Boarding: We were called to board about 20 minutes before flight time, and I headed over to Gate 7. The premium service is a fairly radical concept which is unique to the JFK to Los Angeles and San Francisco route: an international class service on a domestic flight. The B757 aircraft is configured with 110 seats: 12 in first, 26 in business and 72 in economy plus, whereas United formerly operated 767 jets with 168 seats on this route. My seat was by an exit row in business class, so I had lots of leg room and ample overhead space. The cabin crew offered water, orange juice or champagne, and then luckily, I was told I had been upgraded to first.

The flight: The physical product is the most impressive aspect of the premium service. The first class seats, designed by Avio Interiors, have a 170cm pitch and recline into lie-flat beds. Leg room is generous, with more than five feet of space between rows. Each passenger receives a portable DVD player, noise-cancelling headphones that hug the ears and a case full of DVDs. I was on a morning flight, so had a large breakfast including egg omelette, fresh fruit plate and Starbucks coffee.
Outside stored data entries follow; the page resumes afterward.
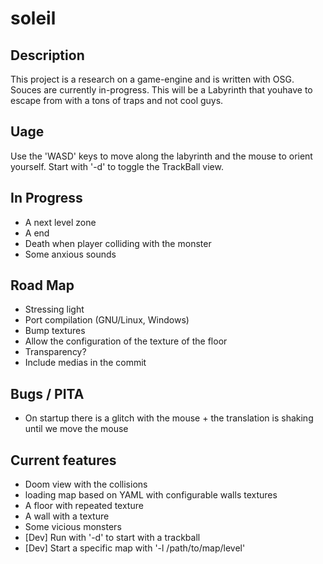 # soleil

## Description

This project is a research on a game-engine and is written with OSG. Souces are currently in-progress.
This will be a Labyrinth that youhave to escape from with a tons of traps and not cool guys.


## Uage

Use the 'WASD' keys to move along the labyrinth and the mouse to orient yourself.
Start with '-d' to toggle the TrackBall view.



## In Progress
   * A next level zone  
   * A end
   * Death when player colliding with the monster
   * Some anxious sounds

   
## Road Map
   * Stressing light
   * Port compilation (GNU/Linux, Windows)
   * Bump textures
   * Allow the configuration of the texture of the floor
   * Transparency?
   * Include medias in the commit
   
## Bugs / PITA
   * On startup there is a glitch with the mouse + the translation is shaking until we move the mouse

## Current features
   * Doom view with the collisions
   * loading map based on YAML with configurable walls textures
   * A floor with repeated texture
   * A wall with a texture
   * Some vicious monsters   
   * [Dev] Run with '-d' to start with a trackball
   * [Dev] Start a specific map with '-l /path/to/map/level'
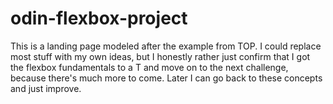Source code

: # odin-flexbox-project

This is a landing page modeled after the example from TOP. I could replace most stuff with my own ideas, but I honestly rather just confirm that I got the flexbox fundamentals to a T and move on to the next challenge, because there's much more to come. Later I can go back to these concepts and just improve.
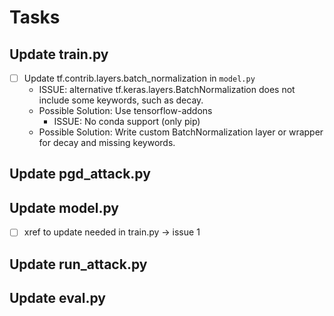 # Tasks

## Update train.py
- [ ] Update tf.contrib.layers.batch_normalization in `model.py`
  * ISSUE: alternative tf.keras.layers.BatchNormalization does not include
    some keywords, such as decay.
  * Possible Solution: Use tensorflow-addons
    * ISSUE: No conda support (only pip)
  * Possible Solution: Write custom BatchNormalization layer or wrapper 
    for decay and missing keywords.

## Update pgd_attack.py

## Update model.py
- [ ] xref to update needed in train.py -> issue 1

## Update run_attack.py

## Update eval.py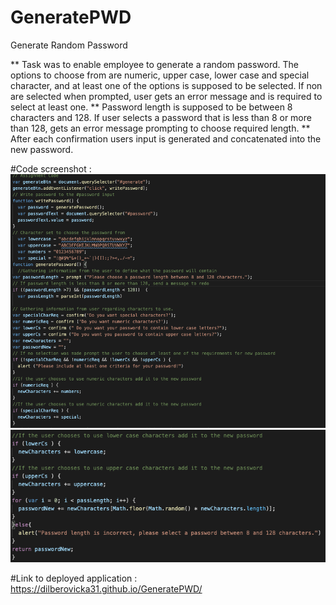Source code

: # GeneratePWD
Generate Random Password

** Task was to enable employee to generate a random password.
The options to choose from are numeric, upper case, lower case and special character, and at least one of the options is supposed to be selected.
If non are selected when prompted, user gets an error message and is required to select at least one.
** Password length is supposed to be between 8 characters and 128.
If user selects a password that is less than 8 or more than 128, gets an error message prompting to choose required length.
** After each confirmation users input is generated and concatenated into the new password.

#Code screenshot : 
 ![GeneratePWD](./Images/Code1.png)
 ![GeneratePWD](./Images/Code2.png)

 #Link to deployed application :
 https://dilberovicka31.github.io/GeneratePWD/






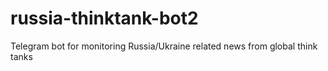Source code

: # russia-thinktank-bot2
Telegram bot for monitoring Russia/Ukraine related news from global think tanks
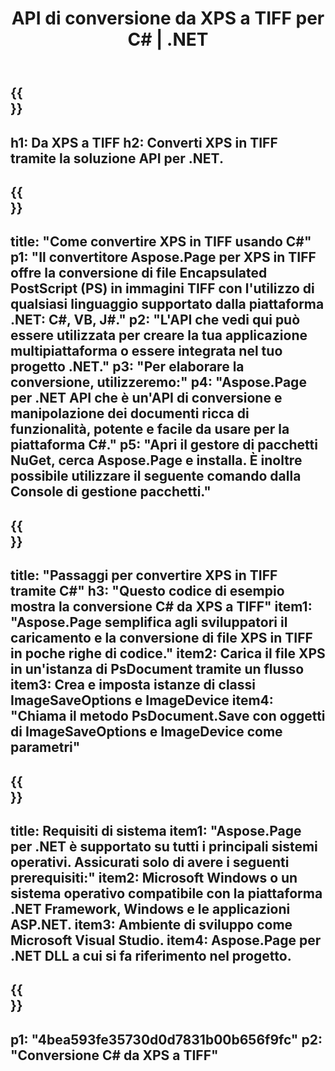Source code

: ﻿---
translation: true
template: /_templates/_conversion-child-net.md
title: API di conversione da XPS a TIFF per C# |  .NET
url: /net/conversion/xps-to-tiff/
description: Codice di esempio per la conversione C# da XPS a TIFF. Utilizzare il codice di esempio API per la conversione batch di file XPS in TIFF all'interno di VB.NET, Asp.NET o qualsiasi applicazione basata su .NET.
informat: XPS
outformat: TIFF
otherformats: XPS EPS
---

{{<section banner>}}
---
h1: Da XPS a TIFF
h2: Converti XPS in TIFF tramite la soluzione API per .NET.
---

{{<section overview>}}
---
title: "Come convertire XPS in TIFF usando C#"
p1: "Il convertitore Aspose.Page per XPS in TIFF offre la conversione di file Encapsulated PostScript (PS) in immagini TIFF con l'utilizzo di qualsiasi linguaggio supportato dalla piattaforma .NET: C#, VB, J#."
p2: "L'API che vedi qui può essere utilizzata per creare la tua applicazione multipiattaforma o essere integrata nel tuo progetto .NET."
p3: "Per elaborare la conversione, utilizzeremo:"
p4: "Aspose.Page per .NET API che è un'API di conversione e manipolazione dei documenti ricca di funzionalità, potente e facile da usare per la piattaforma C#."
p5: "Apri il gestore di pacchetti NuGet, cerca Aspose.Page e installa. È inoltre possibile utilizzare il seguente comando dalla Console di gestione pacchetti."
---

{{<section feature1>}}
---
title: "Passaggi per convertire XPS in TIFF tramite C#"
h3: "Questo codice di esempio mostra la conversione C# da XPS a TIFF"
item1: "Aspose.Page semplifica agli sviluppatori il caricamento e la conversione di file XPS in TIFF in poche righe di codice."
item2: Carica il file XPS in un'istanza di PsDocument tramite un flusso
item3: Crea e imposta istanze di classi ImageSaveOptions e ImageDevice
item4: "Chiama il metodo PsDocument.Save con oggetti di ImageSaveOptions e ImageDevice come parametri"
---

{{<section feature2>}}
---
title: Requisiti di sistema
item1: "Aspose.Page per .NET è supportato su tutti i principali sistemi operativi. Assicurati solo di avere i seguenti prerequisiti:"
item2: Microsoft Windows o un sistema operativo compatibile con la piattaforma .NET Framework, Windows e le applicazioni ASP.NET.
item3: Ambiente di sviluppo come Microsoft Visual Studio.
item4: Aspose.Page per .NET DLL a cui si fa riferimento nel progetto.
---

{{<section gist>}}
---
p1: "4bea593fe35730d0d7831b00b656f9fc"
p2: "Conversione C# da XPS a TIFF"
---
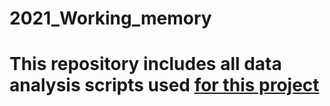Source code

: # 2021_Working_memory

<h1> This repository includes all data analysis scripts used <a href="https://osf.io/rfeqx/"> for this project</a>
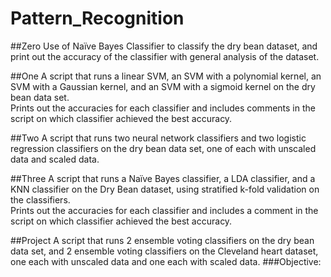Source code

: # Pattern_Recognition
##Zero
Use of Naïve Bayes Classifier to classify the dry bean dataset, and print out the accuracy of the classifier with general analysis of the dataset.

##One
A script that runs a linear SVM, an SVM with a polynomial kernel, an SVM with a Gaussian kernel, and an SVM with a sigmoid kernel on the dry bean data set.  
Prints out the accuracies for each classifier and includes comments in the script on which classifier achieved the best accuracy.

##Two
A script that runs two neural network classifiers and two logistic regression classifiers on the dry bean data set, 
one of each with unscaled data and scaled data.  

##Three
A script that runs a Naïve Bayes classifier, a LDA classifier, and a KNN classifier on the Dry Bean dataset, using stratified k-fold validation on the classifiers.  
Prints out the accuracies for each classifier and includes a comment in the script on which classifier achieved the best accuracy.

##Project
A script that runs 2 ensemble voting classifiers on the dry bean data set, and 2 ensemble voting classifiers on the Cleveland heart dataset, one each with unscaled data and one each with scaled data. 
###Objective:
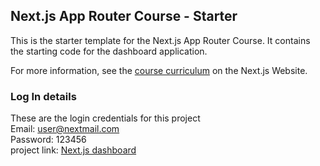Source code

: ## Next.js App Router Course - Starter

This is the starter template for the Next.js App Router Course. It contains the starting code for the dashboard application.

For more information, see the [course curriculum](https://nextjs.org/learn) on the Next.js Website.

### Log In details

These are the login credentials for this project  
Email: user@nextmail.com  
Password: 123456  
project link: [Next.js dashboard](https://nextjs-dashboard-sand-seven-61.vercel.app/)
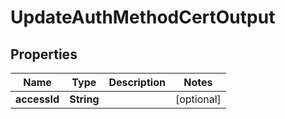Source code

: 

# UpdateAuthMethodCertOutput

## Properties

Name | Type | Description | Notes
------------ | ------------- | ------------- | -------------
**accessId** | **String** |  |  [optional]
A major benefit is the ability to work in your seat. Economy plus passengers get five inches more leg room than in United’s standard economy, plus laptop power (no adaptors needed) and phones. The JetConnect access programme allows all passengers to send and receive wireless email from their laptops (costing $5.99), and the built-in Verizon Airfones provide five free minutes of air-to-ground phone calls. Verizon Wireless subscribers can forward their wireless phone number to the phone in their seats.

The only disappointment was the service. The passenger sitting next to me had a couple of drinks spilled on his trousers and our cabin crew seemed to be constantly in a rush, serving us water, coffee and juice in quantities that we didn’t ask for and didn’t need. That said, however, the crew on my subsequent United international flight was much friendlier and more professional, so I’d be willing to chalk it up to a bad day.

Arrival: We arrived in Los Angeles on time.

Verdict:
United’s premium service is, in my opinion, the best domestic product in the sky and also offers value for money, particularly for frequent flyers. First and business are excellent, and economy plus lets travellers work throughout the flight. Premium is available on two of the most important and competitive routes in the country. United, Delta and US Airways all fly non-stop from JFK to LA and to San Francisco International, and carriers such as America West and Alaska Airways fly non-stop between JFK and LAX.

There’s no doubt that United is taking a gamble by offering international class service on a transcontinental flight, especially since it is not even raising the airfare. Currently, United has no specific plans to expand premium into other markets, but officials have said they might consider the service on transcontinental flights from Washington-Dulles, where United has a hub. Seats are very hard to come by on this service and seat upgrades are in high demand on this flight.